September 15, 2010 pyblocxs-0.0.3.tar.gz_

.. _pyblocxs-0.0.3.tar.gz: http://hea-www.harvard.edu/AstroStat/pyBLoCXS/pyblocxs-0.0.3.tar.gz

Dependencies
============

pyBLoCXS requires

:Sherpa 4.2.1 or later [sherpa]_: A 1D/2D modeling and fitting application written
as a set of Python modules.

.. [sherpa] http://cxc.harvard.edu/contrib/sherpa

Documentation
=============

The code is developed as Chandra contributed software.

Setup Instructions
------------------

To run it within *CIAO/Sherpa*, *cd* to *.../pyblocxs-0.0.3*, start *Sherpa*,
and type *import pyblocxs*.

Or

To run it directly in Python, *cd* to *.../pyblocxs-0.0.3*, and
and then type::

python setup.py install --prefix=
setenv PYTHONPATH ${PYTHONPATH}:/lib/python2.6/site-packages
python

and then from the Python prompt::

from pyblocxs import *

Alternatively, the tarball can be downloaded and unpacked to a location
*/path/to/pyblocxs*. Python scripts should include the following lines before
calling pyBLoCXS functions::

import sys
sys.path.append('/path/to/pyblocxs/pyblocxs-0.0.3')
import pyblocxs

Usage
-----

The primary way to run pyBLoCXS within *Sherpa* is to call the function
*pyblocxs.get_draws()*

First read in the spectrum::

load_pha("pha.fits")

and define the model::

set_model(xsphabs.abs1*powlaw1d.p1)

and carry out a regular fit to define the covariance matrix::

set_stat("cash")
fit()
covar()

then invoke pyBLoCXS with MetropolisMH as follows::

import pyblocxs
pyblocxs.set_sampler("MetropolisMH")
stats, accept, params = pyblocxs.get_draws(niter=1e4)

to change to MH::

pyblocxs.set_sampler("MH")
stats, accept, params = pyblocxs.get_draws(niter=1e4)
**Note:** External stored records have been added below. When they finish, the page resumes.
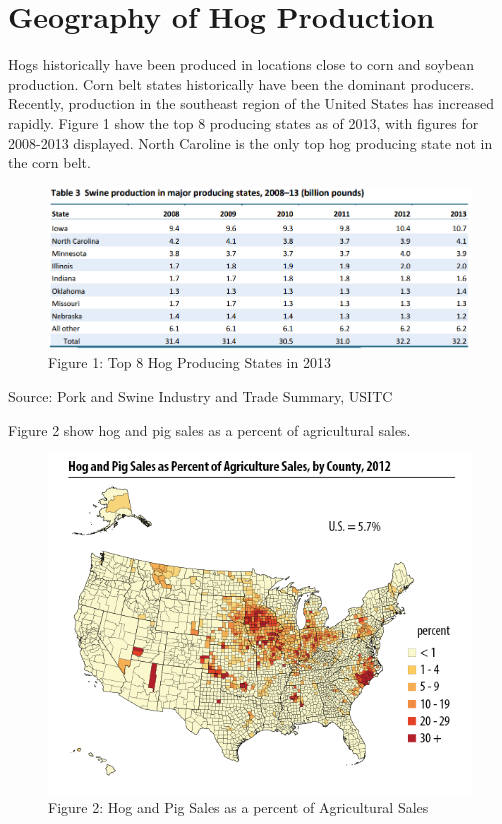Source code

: \documentclass[]{book}
\theoremstyle{definition}
\theoremstyle{definition}
\theoremstyle{remark}
\begin{document}
\section{Geography of Hog Production}\label{geography-of-hog-production}

Hogs historically have been produced in locations close to corn and
soybean production. Corn belt states historically have been the dominant
producers. Recently, production in the southeast region of the United
States has increased rapidly. Figure 1 show the top 8 producing states
as of 2013, with figures for 2008-2013 displayed. North Caroline is the
only top hog producing state not in the corn belt.

\begin{figure}[htbp]
\centering
\includegraphics{images/hogstates.png}
\caption{Figure 1: Top 8 Hog Producing States in 2013}
\end{figure}

Source: Pork and Swine Industry and Trade Summary, USITC
\citep{usitctrade}

Figure 2 show hog and pig sales as a percent of agricultural sales.

\begin{figure}[htbp]
\centering
\includegraphics{images/hogprodvaluecounty.png}
\caption{Figure 2: Hog and Pig Sales as a percent of Agricultural Sales}
\end{figure}
\end{document}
Listing of Control Parameters
-----------------------------

Metropolis-Hastings Jumping Rule

* *defaultprior* -- Boolean to indicate that all parameters have the default flat
prior.

* *inv* -- Boolean or array of booleans indicating which parameters are on the
inverse scale.

* *log* -- Boolean or array of booleans indicating which parameters are on the
logarithm scale (natural log).

* *originalscale* -- Array of booleans indicating which parameters are on the
original scale.

* *priorshape* -- Array of booleans indicating which parameters have associated
user-defined prior functions.

* *scale* -- A scalar multiple of the output of covar() used in the scale of the
t-distribution.

Mixture of Metropolis and Metropolis-Hastings Jumping Rules

* *defaultprior* -- Boolean to indicate that all parameters have the default flat
prior.

* *inv* -- Boolean or array of booleans indicating which parameters are on the
inverse scale.

* *log* -- Boolean or array of booleans indicating which parameters are on the
logarithm scale (natural log).

* *originalscale* -- Array of booleans indicating which parameters are on the
original scale.

* *p_M* -- The proportion of jumps generated by the Metropolis jumping rule.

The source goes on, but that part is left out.